What We Talk About When We Talk About “Theme”

As I was working on a recent post about the great sci-fi and fantasy movies of 1982, I re-read the Wikipedia page on one of those films, Conan the Barbarian. It’s a great movie (despite the fact that it’s really just a raunchy, gory, over-the-top B-movie with an A-movie budget), and I loved it when it came out, as did millions of others. It was, in fact, a culturally significant film, in its own way, and the Wiki page reflects this. A lot of passionate, obviously smart people have contributed to the page over the years. (Wikipedia is, imho, the single greatest triumph of the internet, but that’s a subject for another post.) 

As such, the page inevitably includes a rather insightful section called “Themes,” in which people have enumerated the topics that the film explores—or at least seems concerned with. These include “The Riddle of Steel,” “Death,” “Wagnerian Opera,” “Individualism,” and “Sex.”

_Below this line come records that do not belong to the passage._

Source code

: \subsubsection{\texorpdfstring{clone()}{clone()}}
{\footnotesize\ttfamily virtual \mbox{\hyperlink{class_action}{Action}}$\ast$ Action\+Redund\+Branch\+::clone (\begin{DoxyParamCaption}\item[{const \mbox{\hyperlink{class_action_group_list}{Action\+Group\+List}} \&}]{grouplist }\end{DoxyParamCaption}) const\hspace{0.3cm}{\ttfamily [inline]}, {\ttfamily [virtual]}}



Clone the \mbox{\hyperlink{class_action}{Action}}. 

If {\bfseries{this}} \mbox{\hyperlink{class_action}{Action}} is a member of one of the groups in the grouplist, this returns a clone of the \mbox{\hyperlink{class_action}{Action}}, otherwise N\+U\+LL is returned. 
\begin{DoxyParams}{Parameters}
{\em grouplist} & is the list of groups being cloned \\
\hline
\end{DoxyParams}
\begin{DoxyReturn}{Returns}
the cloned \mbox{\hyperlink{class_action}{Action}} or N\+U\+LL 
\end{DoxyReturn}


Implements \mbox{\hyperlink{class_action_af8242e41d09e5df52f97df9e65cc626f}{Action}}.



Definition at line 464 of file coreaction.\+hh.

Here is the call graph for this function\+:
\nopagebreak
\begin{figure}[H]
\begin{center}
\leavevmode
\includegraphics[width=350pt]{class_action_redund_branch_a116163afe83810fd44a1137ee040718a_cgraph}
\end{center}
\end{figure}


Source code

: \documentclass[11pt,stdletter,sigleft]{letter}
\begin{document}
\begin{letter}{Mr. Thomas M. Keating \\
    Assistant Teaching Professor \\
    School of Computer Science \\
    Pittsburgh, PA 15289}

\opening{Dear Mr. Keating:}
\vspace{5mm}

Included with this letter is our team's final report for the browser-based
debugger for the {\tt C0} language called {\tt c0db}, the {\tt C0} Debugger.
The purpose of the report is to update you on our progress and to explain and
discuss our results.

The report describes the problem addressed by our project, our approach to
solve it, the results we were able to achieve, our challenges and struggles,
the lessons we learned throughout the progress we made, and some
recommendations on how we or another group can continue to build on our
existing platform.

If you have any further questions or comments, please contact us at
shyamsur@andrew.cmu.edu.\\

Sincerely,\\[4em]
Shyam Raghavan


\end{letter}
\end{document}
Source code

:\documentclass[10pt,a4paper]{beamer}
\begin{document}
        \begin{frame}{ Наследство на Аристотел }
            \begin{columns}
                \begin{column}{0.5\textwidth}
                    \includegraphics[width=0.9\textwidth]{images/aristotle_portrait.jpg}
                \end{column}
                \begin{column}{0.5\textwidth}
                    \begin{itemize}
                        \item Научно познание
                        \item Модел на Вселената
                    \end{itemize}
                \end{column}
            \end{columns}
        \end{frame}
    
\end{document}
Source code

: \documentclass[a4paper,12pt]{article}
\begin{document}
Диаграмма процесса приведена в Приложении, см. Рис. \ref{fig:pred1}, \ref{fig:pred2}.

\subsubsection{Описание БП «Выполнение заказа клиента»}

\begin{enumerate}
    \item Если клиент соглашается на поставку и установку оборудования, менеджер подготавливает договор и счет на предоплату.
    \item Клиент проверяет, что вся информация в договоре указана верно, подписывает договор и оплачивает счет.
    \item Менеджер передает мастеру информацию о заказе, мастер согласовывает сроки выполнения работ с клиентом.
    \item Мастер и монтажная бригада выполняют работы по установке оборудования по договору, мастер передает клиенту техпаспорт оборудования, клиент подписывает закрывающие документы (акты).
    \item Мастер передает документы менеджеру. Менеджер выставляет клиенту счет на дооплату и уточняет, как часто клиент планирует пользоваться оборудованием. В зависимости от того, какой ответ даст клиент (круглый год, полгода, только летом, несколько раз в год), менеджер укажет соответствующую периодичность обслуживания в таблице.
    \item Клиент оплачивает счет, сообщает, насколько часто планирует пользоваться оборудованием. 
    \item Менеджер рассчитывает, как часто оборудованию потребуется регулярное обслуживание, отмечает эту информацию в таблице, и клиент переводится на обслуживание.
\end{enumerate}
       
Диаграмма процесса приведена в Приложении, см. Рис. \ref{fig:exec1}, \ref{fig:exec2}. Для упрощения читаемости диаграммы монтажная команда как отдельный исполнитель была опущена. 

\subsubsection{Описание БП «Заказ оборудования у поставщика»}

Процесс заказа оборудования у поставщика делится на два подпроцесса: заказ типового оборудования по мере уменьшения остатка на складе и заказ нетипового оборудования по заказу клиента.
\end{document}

I’m sorry, but “Sex” is not a theme of this movie nor any other. Neither, for that matter, is “Death.” It’s a topic, surely, perhaps even a motif. (Note that I’m using the word “motif” in its strictest, compositional sense, as it is referenced in musicology.) But it’s not a theme.

Yeah, I know. I’m being a bit of an English-major-snob on this one. A word-Nazi. But bear with me, please. If you’re a person who really tries to appreciate literature, either on the page or on film, then the distinction between theme and motif is important. It’s even more important if you’re a fiction writer who struggles to create books that have some meaning and not mere entertainment that is purely disposable. Not that there is anything wrong with fiction that is mere entertainment—entertainment is great—but let’s not kid ourselves that it’s the pinnacle that people should aim for.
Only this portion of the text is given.